What the task asks
Could you reproduce all the entries under this sentence exactly, leaving the images aside?

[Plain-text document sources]
•••••
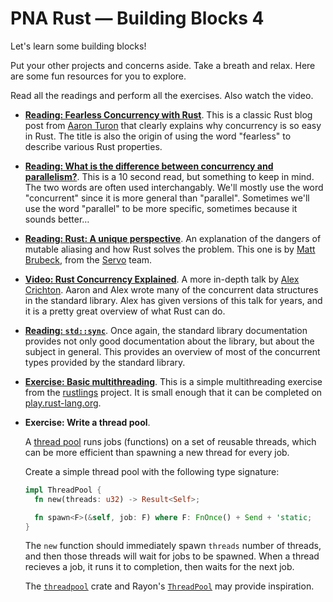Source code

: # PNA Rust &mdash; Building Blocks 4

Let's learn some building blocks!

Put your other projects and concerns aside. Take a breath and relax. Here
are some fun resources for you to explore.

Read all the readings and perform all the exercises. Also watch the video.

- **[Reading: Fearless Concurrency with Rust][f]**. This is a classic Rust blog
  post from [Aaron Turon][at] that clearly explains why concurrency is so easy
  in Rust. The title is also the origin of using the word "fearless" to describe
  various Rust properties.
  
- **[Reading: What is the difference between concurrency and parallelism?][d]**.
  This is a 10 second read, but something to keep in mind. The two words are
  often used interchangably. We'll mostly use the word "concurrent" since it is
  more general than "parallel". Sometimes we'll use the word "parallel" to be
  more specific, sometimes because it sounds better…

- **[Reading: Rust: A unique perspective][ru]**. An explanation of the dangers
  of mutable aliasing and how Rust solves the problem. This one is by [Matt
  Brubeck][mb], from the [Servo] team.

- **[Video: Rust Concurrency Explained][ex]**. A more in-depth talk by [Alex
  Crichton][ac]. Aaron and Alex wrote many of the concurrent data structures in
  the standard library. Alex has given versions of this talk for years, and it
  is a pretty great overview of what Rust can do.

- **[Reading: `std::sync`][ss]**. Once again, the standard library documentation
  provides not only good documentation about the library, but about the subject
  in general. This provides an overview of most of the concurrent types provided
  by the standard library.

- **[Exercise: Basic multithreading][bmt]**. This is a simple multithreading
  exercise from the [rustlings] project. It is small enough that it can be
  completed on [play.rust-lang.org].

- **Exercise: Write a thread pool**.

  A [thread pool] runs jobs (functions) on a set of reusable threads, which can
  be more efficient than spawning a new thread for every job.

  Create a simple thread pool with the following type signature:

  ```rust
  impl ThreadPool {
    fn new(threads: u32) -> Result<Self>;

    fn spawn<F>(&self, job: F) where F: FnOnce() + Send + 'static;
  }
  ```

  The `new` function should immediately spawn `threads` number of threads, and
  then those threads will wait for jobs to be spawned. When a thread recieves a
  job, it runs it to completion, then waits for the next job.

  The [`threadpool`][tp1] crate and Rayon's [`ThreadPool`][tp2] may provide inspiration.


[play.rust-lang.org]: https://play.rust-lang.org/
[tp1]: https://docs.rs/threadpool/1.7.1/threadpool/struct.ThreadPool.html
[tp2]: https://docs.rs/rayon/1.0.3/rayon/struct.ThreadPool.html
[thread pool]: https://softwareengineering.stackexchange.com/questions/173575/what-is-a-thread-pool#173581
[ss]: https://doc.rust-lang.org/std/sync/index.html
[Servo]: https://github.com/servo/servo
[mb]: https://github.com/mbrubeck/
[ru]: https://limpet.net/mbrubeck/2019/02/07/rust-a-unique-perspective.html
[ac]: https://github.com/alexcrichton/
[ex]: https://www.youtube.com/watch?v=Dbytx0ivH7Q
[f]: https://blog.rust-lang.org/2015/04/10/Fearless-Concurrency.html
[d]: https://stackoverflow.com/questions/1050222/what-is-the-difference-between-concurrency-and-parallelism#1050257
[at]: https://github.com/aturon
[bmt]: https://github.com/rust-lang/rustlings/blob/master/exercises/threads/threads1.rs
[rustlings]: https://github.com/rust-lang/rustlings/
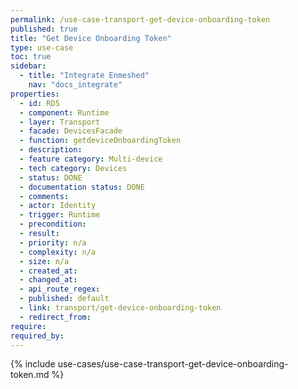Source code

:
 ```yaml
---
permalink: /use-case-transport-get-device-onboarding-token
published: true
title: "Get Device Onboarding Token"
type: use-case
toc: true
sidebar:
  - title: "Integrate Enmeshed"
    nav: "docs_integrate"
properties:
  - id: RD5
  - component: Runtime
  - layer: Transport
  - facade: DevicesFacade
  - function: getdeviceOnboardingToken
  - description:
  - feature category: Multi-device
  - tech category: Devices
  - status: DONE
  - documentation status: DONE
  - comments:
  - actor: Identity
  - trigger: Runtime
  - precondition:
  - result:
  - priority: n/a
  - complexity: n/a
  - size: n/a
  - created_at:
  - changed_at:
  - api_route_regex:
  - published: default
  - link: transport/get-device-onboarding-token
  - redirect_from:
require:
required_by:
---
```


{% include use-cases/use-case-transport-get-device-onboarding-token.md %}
•••••
Response box
Source code

: # PNA Rust &mdash; Building Blocks 4

Let's learn some building blocks!

Put your other projects and concerns aside. Take a breath and relax. Here
are some fun resources for you to explore.

Read all the readings and perform all the exercises. Also watch the video.

- **[Reading: Fearless Concurrency with Rust][f]**. This is a classic Rust blog
  post from [Aaron Turon][at] that clearly explains why concurrency is so easy
  in Rust. The title is also the origin of using the word "fearless" to describe
  various Rust properties.
  
- **[Reading: What is the difference between concurrency and parallelism?][d]**.
  This is a 10 second read, but something to keep in mind. The two words are
  often used interchangably. We'll mostly use the word "concurrent" since it is
  more general than "parallel". Sometimes we'll use the word "parallel" to be
  more specific, sometimes because it sounds better…

- **[Reading: Rust: A unique perspective][ru]**. An explanation of the dangers
  of mutable aliasing and how Rust solves the problem. This one is by [Matt
  Brubeck][mb], from the [Servo] team.

- **[Video: Rust Concurrency Explained][ex]**. A more in-depth talk by [Alex
  Crichton][ac]. Aaron and Alex wrote many of the concurrent data structures in
  the standard library. Alex has given versions of this talk for years, and it
  is a pretty great overview of what Rust can do.

- **[Reading: `std::sync`][ss]**. Once again, the standard library documentation
  provides not only good documentation about the library, but about the subject
  in general. This provides an overview of most of the concurrent types provided
  by the standard library.

- **[Exercise: Basic multithreading][bmt]**. This is a simple multithreading
  exercise from the [rustlings] project. It is small enough that it can be
  completed on [play.rust-lang.org].

- **Exercise: Write a thread pool**.

  A [thread pool] runs jobs (functions) on a set of reusable threads, which can
  be more efficient than spawning a new thread for every job.

  Create a simple thread pool with the following type signature:

  ```rust
  impl ThreadPool {
    fn new(threads: u32) -> Result<Self>;

    fn spawn<F>(&self, job: F) where F: FnOnce() + Send + 'static;
  }
  ```

  The `new` function should immediately spawn `threads` number of threads, and
  then those threads will wait for jobs to be spawned. When a thread recieves a
  job, it runs it to completion, then waits for the next job.

  The [`threadpool`][tp1] crate and Rayon's [`ThreadPool`][tp2] may provide inspiration.


[play.rust-lang.org]: https://play.rust-lang.org/
[tp1]: https://docs.rs/threadpool/1.7.1/threadpool/struct.ThreadPool.html
[tp2]: https://docs.rs/rayon/1.0.3/rayon/struct.ThreadPool.html
[thread pool]: https://softwareengineering.stackexchange.com/questions/173575/what-is-a-thread-pool#173581
[ss]: https://doc.rust-lang.org/std/sync/index.html
[Servo]: https://github.com/servo/servo
[mb]: https://github.com/mbrubeck/
[ru]: https://limpet.net/mbrubeck/2019/02/07/rust-a-unique-perspective.html
[ac]: https://github.com/alexcrichton/
[ex]: https://www.youtube.com/watch?v=Dbytx0ivH7Q
[f]: https://blog.rust-lang.org/2015/04/10/Fearless-Concurrency.html
[d]: https://stackoverflow.com/questions/1050222/what-is-the-difference-between-concurrency-and-parallelism#1050257
[at]: https://github.com/aturon
[bmt]: https://github.com/rust-lang/rustlings/blob/master/exercises/threads/threads1.rs
[rustlings]: https://github.com/rust-lang/rustlings/
Source code

:
 ```yaml
---
permalink: /use-case-transport-get-device-onboarding-token
published: true
title: "Get Device Onboarding Token"
type: use-case
toc: true
sidebar:
  - title: "Integrate Enmeshed"
    nav: "docs_integrate"
properties:
  - id: RD5
  - component: Runtime
  - layer: Transport
  - facade: DevicesFacade
  - function: getdeviceOnboardingToken
  - description:
  - feature category: Multi-device
  - tech category: Devices
  - status: DONE
  - documentation status: DONE
  - comments:
  - actor: Identity
  - trigger: Runtime
  - precondition:
  - result:
  - priority: n/a
  - complexity: n/a
  - size: n/a
  - created_at:
  - changed_at:
  - api_route_regex:
  - published: default
  - link: transport/get-device-onboarding-token
  - redirect_from:
require:
required_by:
---
```


{% include use-cases/use-case-transport-get-device-onboarding-token.md %}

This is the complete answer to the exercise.